Mention constant folding for builtins and remove the note about possibly doing inlining in the future because we do do it now!
2022-07-22 07:53:16 -07:00 · 2022-07-22 07:53:16 -07:00 · 9be7f85be7
parent b1cfaf5305
commit 9be7f85be7
1 changed files with 3 additions and 1 deletions
--- a/docs/_pages/performance.md
+++ b/docs/_pages/performance.md
@ -29,7 +29,7 @@ Unlike Lua and LuaJIT, Luau uses a multi-pass compiler with a frontend that pars

 > Note: Compilation throughput isn't the main focus in Luau, but our compiler is reasonably fast; with all currently implemented optimizations enabled, it compiles 400K lines of Luau code in 0.5 seconds on a single core of a desktop Core i7 CPU, producing bytecode and debug information.

-While bytecode optimizations are limited due to the flexibility of Luau code (e.g. `a * 1` may not be equivalent to `a` if `*` is overloaded through metatables), even in absence of type information Luau compiler can perform some optimizations such as "deep" constant folding across functions and local variables, perform upvalue optimizations for upvalues that aren't mutated, do analysis of builtin function usage, and some peephole optimizations on the resulting bytecode. In the future we plan to do bytecode-level inlining and possibly other code transformation.
+While bytecode optimizations are limited due to the flexibility of Luau code (e.g. `a * 1` may not be equivalent to `a` if `*` is overloaded through metatables), even in absence of type information Luau compiler can perform some optimizations such as "deep" constant folding across functions and local variables, perform upvalue optimizations for upvalues that aren't mutated, do analysis of builtin function usage, and some peephole optimizations on the resulting bytecode. The compiler can also be instructed to use more aggressive optimizations by enabling optimization level 2 (`-O2` in CLI tools), some of which are documented further on this page.

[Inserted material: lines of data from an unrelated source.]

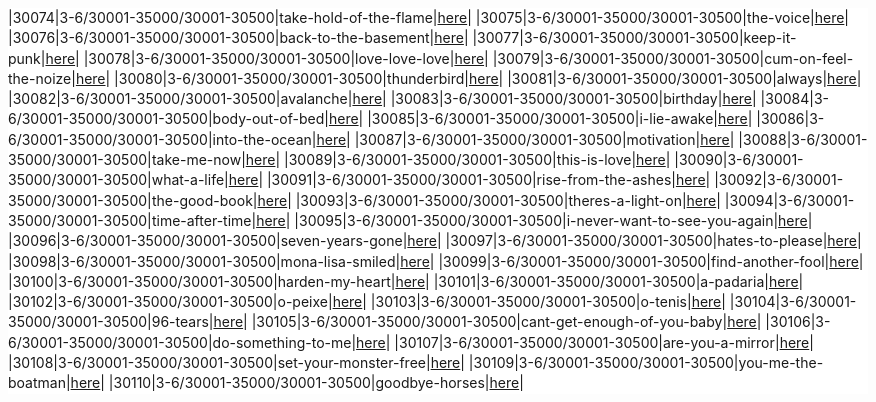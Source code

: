 |30074|3-6/30001-35000/30001-30500|take-hold-of-the-flame|[here](https://cdn.jsdelivr.net/gh/guitarchord/c3-6/30001-35000/30001-30500/take-hold-of-the-flame.webp)|
|30075|3-6/30001-35000/30001-30500|the-voice|[here](https://cdn.jsdelivr.net/gh/guitarchord/c3-6/30001-35000/30001-30500/the-voice.webp)|
|30076|3-6/30001-35000/30001-30500|back-to-the-basement|[here](https://cdn.jsdelivr.net/gh/guitarchord/c3-6/30001-35000/30001-30500/back-to-the-basement.webp)|
|30077|3-6/30001-35000/30001-30500|keep-it-punk|[here](https://cdn.jsdelivr.net/gh/guitarchord/c3-6/30001-35000/30001-30500/keep-it-punk.webp)|
|30078|3-6/30001-35000/30001-30500|love-love-love|[here](https://cdn.jsdelivr.net/gh/guitarchord/c3-6/30001-35000/30001-30500/love-love-love.webp)|
|30079|3-6/30001-35000/30001-30500|cum-on-feel-the-noize|[here](https://cdn.jsdelivr.net/gh/guitarchord/c3-6/30001-35000/30001-30500/cum-on-feel-the-noize.webp)|
|30080|3-6/30001-35000/30001-30500|thunderbird|[here](https://cdn.jsdelivr.net/gh/guitarchord/c3-6/30001-35000/30001-30500/thunderbird.webp)|
|30081|3-6/30001-35000/30001-30500|always|[here](https://cdn.jsdelivr.net/gh/guitarchord/c3-6/30001-35000/30001-30500/always.webp)|
|30082|3-6/30001-35000/30001-30500|avalanche|[here](https://cdn.jsdelivr.net/gh/guitarchord/c3-6/30001-35000/30001-30500/avalanche.webp)|
|30083|3-6/30001-35000/30001-30500|birthday|[here](https://cdn.jsdelivr.net/gh/guitarchord/c3-6/30001-35000/30001-30500/birthday.webp)|
|30084|3-6/30001-35000/30001-30500|body-out-of-bed|[here](https://cdn.jsdelivr.net/gh/guitarchord/c3-6/30001-35000/30001-30500/body-out-of-bed.webp)|
|30085|3-6/30001-35000/30001-30500|i-lie-awake|[here](https://cdn.jsdelivr.net/gh/guitarchord/c3-6/30001-35000/30001-30500/i-lie-awake.webp)|
|30086|3-6/30001-35000/30001-30500|into-the-ocean|[here](https://cdn.jsdelivr.net/gh/guitarchord/c3-6/30001-35000/30001-30500/into-the-ocean.webp)|
|30087|3-6/30001-35000/30001-30500|motivation|[here](https://cdn.jsdelivr.net/gh/guitarchord/c3-6/30001-35000/30001-30500/motivation.webp)|
|30088|3-6/30001-35000/30001-30500|take-me-now|[here](https://cdn.jsdelivr.net/gh/guitarchord/c3-6/30001-35000/30001-30500/take-me-now.webp)|
|30089|3-6/30001-35000/30001-30500|this-is-love|[here](https://cdn.jsdelivr.net/gh/guitarchord/c3-6/30001-35000/30001-30500/this-is-love.webp)|
|30090|3-6/30001-35000/30001-30500|what-a-life|[here](https://cdn.jsdelivr.net/gh/guitarchord/c3-6/30001-35000/30001-30500/what-a-life.webp)|
|30091|3-6/30001-35000/30001-30500|rise-from-the-ashes|[here](https://cdn.jsdelivr.net/gh/guitarchord/c3-6/30001-35000/30001-30500/rise-from-the-ashes.webp)|
|30092|3-6/30001-35000/30001-30500|the-good-book|[here](https://cdn.jsdelivr.net/gh/guitarchord/c3-6/30001-35000/30001-30500/the-good-book.webp)|
|30093|3-6/30001-35000/30001-30500|theres-a-light-on|[here](https://cdn.jsdelivr.net/gh/guitarchord/c3-6/30001-35000/30001-30500/theres-a-light-on.webp)|
|30094|3-6/30001-35000/30001-30500|time-after-time|[here](https://cdn.jsdelivr.net/gh/guitarchord/c3-6/30001-35000/30001-30500/time-after-time.webp)|
|30095|3-6/30001-35000/30001-30500|i-never-want-to-see-you-again|[here](https://cdn.jsdelivr.net/gh/guitarchord/c3-6/30001-35000/30001-30500/i-never-want-to-see-you-again.webp)|
|30096|3-6/30001-35000/30001-30500|seven-years-gone|[here](https://cdn.jsdelivr.net/gh/guitarchord/c3-6/30001-35000/30001-30500/seven-years-gone.webp)|
|30097|3-6/30001-35000/30001-30500|hates-to-please|[here](https://cdn.jsdelivr.net/gh/guitarchord/c3-6/30001-35000/30001-30500/hates-to-please.webp)|
|30098|3-6/30001-35000/30001-30500|mona-lisa-smiled|[here](https://cdn.jsdelivr.net/gh/guitarchord/c3-6/30001-35000/30001-30500/mona-lisa-smiled.webp)|
|30099|3-6/30001-35000/30001-30500|find-another-fool|[here](https://cdn.jsdelivr.net/gh/guitarchord/c3-6/30001-35000/30001-30500/find-another-fool.webp)|
|30100|3-6/30001-35000/30001-30500|harden-my-heart|[here](https://cdn.jsdelivr.net/gh/guitarchord/c3-6/30001-35000/30001-30500/harden-my-heart.webp)|
|30101|3-6/30001-35000/30001-30500|a-padaria|[here](https://cdn.jsdelivr.net/gh/guitarchord/c3-6/30001-35000/30001-30500/a-padaria.webp)|
|30102|3-6/30001-35000/30001-30500|o-peixe|[here](https://cdn.jsdelivr.net/gh/guitarchord/c3-6/30001-35000/30001-30500/o-peixe.webp)|
|30103|3-6/30001-35000/30001-30500|o-tenis|[here](https://cdn.jsdelivr.net/gh/guitarchord/c3-6/30001-35000/30001-30500/o-tenis.webp)|
|30104|3-6/30001-35000/30001-30500|96-tears|[here](https://cdn.jsdelivr.net/gh/guitarchord/c3-6/30001-35000/30001-30500/96-tears.webp)|
|30105|3-6/30001-35000/30001-30500|cant-get-enough-of-you-baby|[here](https://cdn.jsdelivr.net/gh/guitarchord/c3-6/30001-35000/30001-30500/cant-get-enough-of-you-baby.webp)|
|30106|3-6/30001-35000/30001-30500|do-something-to-me|[here](https://cdn.jsdelivr.net/gh/guitarchord/c3-6/30001-35000/30001-30500/do-something-to-me.webp)|
|30107|3-6/30001-35000/30001-30500|are-you-a-mirror|[here](https://cdn.jsdelivr.net/gh/guitarchord/c3-6/30001-35000/30001-30500/are-you-a-mirror.webp)|
|30108|3-6/30001-35000/30001-30500|set-your-monster-free|[here](https://cdn.jsdelivr.net/gh/guitarchord/c3-6/30001-35000/30001-30500/set-your-monster-free.webp)|
|30109|3-6/30001-35000/30001-30500|you-me-the-boatman|[here](https://cdn.jsdelivr.net/gh/guitarchord/c3-6/30001-35000/30001-30500/you-me-the-boatman.webp)|
|30110|3-6/30001-35000/30001-30500|goodbye-horses|[here](https://cdn.jsdelivr.net/gh/guitarchord/c3-6/30001-35000/30001-30500/goodbye-horses.webp)|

 Luau compiler currently doesn't use type information to do further optimizations, however early experiments suggest that we can extract further wins. Because we control the entire stack (unlike e.g. TypeScript where the type information is discarded completely before reaching the VM), we have more flexibility there and can make some tradeoffs during codegen even if the type system isn't completely sound. For example, it might be reasonable to assume that in presence of known types, we can infer absence of side effects for arithmetic operations and builtins - if the runtime types mismatch due to intentional violation of the type safety through global injection, the code will still be safely sandboxed; this may unlock optimizations such as common subexpression elimination and allocation hoisting without a JIT. This is speculative pending further research.

@ -90,6 +90,8 @@ As a result, builtin calls are very fast in Luau - they are still slightly slowe

 > Note: The partial specialization mechanism is cute in that for `assert`, it only specializes on truthy conditions; hopefully performance of `assert(false)` isn't crucial for most code!

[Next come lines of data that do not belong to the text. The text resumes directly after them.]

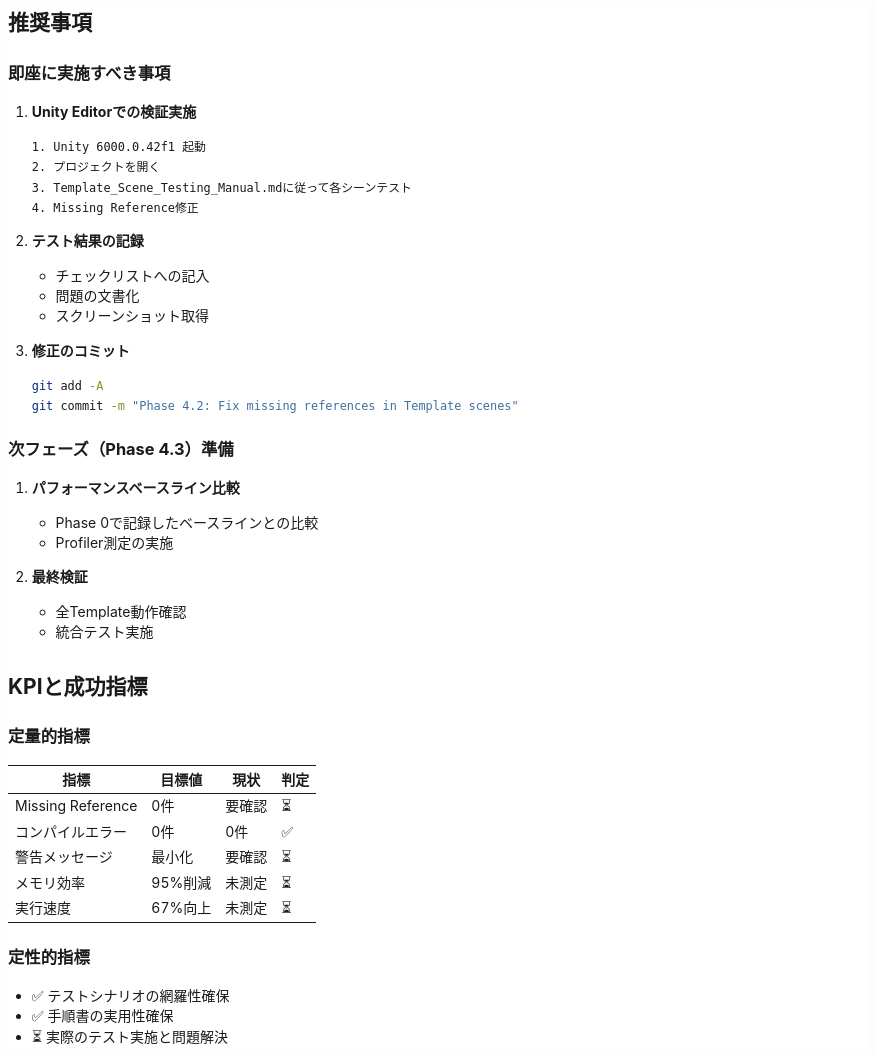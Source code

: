 ## 推奨事項

### 即座に実施すべき事項

1. **Unity Editorでの検証実施**
   ```bash
   1. Unity 6000.0.42f1 起動
   2. プロジェクトを開く
   3. Template_Scene_Testing_Manual.mdに従って各シーンテスト
   4. Missing Reference修正
   ```

2. **テスト結果の記録**
   - チェックリストへの記入
   - 問題の文書化
   - スクリーンショット取得

3. **修正のコミット**
   ```bash
   git add -A
   git commit -m "Phase 4.2: Fix missing references in Template scenes"
   ```

### 次フェーズ（Phase 4.3）準備

1. **パフォーマンスベースライン比較**
   - Phase 0で記録したベースラインとの比較
   - Profiler測定の実施

2. **最終検証**
   - 全Template動作確認
   - 統合テスト実施

## KPIと成功指標

### 定量的指標
| 指標 | 目標値 | 現状 | 判定 |
|------|--------|------|------|
| Missing Reference | 0件 | 要確認 | ⏳ |
| コンパイルエラー | 0件 | 0件 | ✅ |
| 警告メッセージ | 最小化 | 要確認 | ⏳ |
| メモリ効率 | 95%削減 | 未測定 | ⏳ |
| 実行速度 | 67%向上 | 未測定 | ⏳ |

### 定性的指標
- ✅ テストシナリオの網羅性確保
- ✅ 手順書の実用性確保
- ⏳ 実際のテスト実施と問題解決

+In addition to runtime optimizations for builtin calls, many builtin calls can also be constant-folded by the bytecode compiler when using aggressive optimizations (level 2); this currently applies to most builtin calls with constant arguments and a single return value.
+
 ## Optimized table iteration

 Luau implements a fully generic iteration protocol; however, for iteration through tables in addition to generalized iteration (`for .. in t`) it recognizes three common idioms (`for .. in ipairs(t)`, `for .. in pairs(t)` and `for .. in next, t`) and emits specialized bytecode that is carefully optimized using custom internal iterators.